*** RECORDS TO USE ***

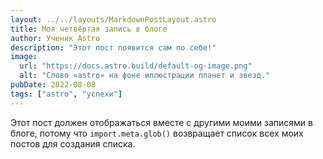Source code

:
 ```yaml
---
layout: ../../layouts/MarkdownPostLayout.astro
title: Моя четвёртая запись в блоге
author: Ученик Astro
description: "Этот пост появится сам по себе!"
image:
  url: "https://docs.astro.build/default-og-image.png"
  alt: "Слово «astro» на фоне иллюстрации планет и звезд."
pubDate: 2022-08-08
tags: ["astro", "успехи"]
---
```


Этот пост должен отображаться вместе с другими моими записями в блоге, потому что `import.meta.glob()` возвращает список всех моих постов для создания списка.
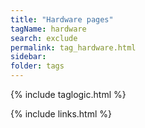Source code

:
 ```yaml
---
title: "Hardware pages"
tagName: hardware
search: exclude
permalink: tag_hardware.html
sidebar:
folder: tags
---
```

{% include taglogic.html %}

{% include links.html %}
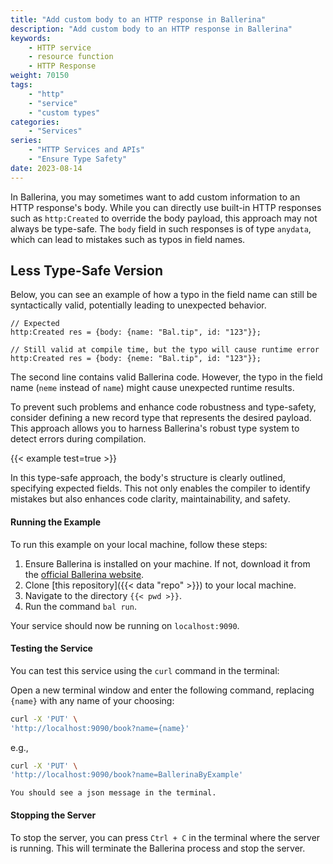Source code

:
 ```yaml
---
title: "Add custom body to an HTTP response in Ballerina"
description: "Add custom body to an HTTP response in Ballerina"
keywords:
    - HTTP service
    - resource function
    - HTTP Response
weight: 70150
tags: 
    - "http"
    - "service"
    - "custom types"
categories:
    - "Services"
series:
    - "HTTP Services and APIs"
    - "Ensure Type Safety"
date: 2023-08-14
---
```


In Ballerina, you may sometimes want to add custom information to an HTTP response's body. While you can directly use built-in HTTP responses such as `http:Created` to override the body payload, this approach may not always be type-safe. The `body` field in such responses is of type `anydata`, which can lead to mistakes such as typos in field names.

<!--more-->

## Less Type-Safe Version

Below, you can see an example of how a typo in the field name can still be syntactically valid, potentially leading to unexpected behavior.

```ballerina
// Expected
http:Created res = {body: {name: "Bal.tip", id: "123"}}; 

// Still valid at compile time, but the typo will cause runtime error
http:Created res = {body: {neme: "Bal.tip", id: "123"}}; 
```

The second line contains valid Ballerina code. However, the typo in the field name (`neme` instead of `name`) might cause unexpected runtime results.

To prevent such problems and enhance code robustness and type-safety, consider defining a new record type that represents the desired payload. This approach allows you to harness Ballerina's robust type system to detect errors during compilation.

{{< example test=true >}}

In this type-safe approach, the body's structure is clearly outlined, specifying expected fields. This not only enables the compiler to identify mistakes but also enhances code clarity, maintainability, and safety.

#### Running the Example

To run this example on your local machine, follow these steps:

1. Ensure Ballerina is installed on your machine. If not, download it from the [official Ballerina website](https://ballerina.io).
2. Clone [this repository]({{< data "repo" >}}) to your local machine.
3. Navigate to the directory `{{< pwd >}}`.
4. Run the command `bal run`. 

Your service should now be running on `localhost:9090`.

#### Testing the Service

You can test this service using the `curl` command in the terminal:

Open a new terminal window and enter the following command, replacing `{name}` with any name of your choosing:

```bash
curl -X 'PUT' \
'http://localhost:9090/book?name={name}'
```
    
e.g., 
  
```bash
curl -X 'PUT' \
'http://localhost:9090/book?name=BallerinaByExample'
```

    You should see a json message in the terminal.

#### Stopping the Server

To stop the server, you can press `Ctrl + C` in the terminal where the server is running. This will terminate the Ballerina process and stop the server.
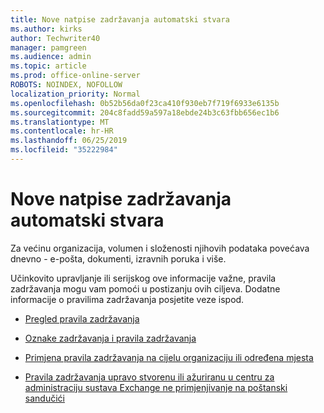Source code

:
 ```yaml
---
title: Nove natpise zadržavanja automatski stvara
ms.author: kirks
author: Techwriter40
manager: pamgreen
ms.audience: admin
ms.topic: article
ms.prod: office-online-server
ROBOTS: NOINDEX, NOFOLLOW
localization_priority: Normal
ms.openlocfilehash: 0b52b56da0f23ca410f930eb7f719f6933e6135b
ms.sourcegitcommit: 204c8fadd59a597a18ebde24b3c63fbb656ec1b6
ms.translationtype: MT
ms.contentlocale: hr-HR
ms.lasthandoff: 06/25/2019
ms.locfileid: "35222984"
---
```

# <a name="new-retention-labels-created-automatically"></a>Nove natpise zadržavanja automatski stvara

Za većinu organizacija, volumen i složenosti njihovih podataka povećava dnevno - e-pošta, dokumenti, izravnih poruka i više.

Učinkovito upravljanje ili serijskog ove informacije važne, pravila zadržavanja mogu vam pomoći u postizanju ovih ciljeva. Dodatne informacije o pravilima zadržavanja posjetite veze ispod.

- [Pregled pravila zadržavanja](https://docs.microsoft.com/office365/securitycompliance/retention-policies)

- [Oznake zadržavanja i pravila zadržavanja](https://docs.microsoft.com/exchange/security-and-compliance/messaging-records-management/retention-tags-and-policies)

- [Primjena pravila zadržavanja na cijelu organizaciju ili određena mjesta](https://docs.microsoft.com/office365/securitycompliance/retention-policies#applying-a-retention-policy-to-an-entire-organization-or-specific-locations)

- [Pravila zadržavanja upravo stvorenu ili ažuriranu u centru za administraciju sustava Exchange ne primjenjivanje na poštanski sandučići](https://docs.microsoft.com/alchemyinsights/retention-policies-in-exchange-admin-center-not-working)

*** End of RECORDS TO USE ***

• [EXERCISE DETAILS]: Look through the records and gather every line containing "tags".

• [YOUR RESPONSE]:
tags: ["astro", "успехи"]
folder: tags
tags: 
- [Oznake zadržavanja i pravila zadržavanja](https://docs.microsoft.com/exchange/security-and-compliance/messaging-records-management/retention-tags-and-policies)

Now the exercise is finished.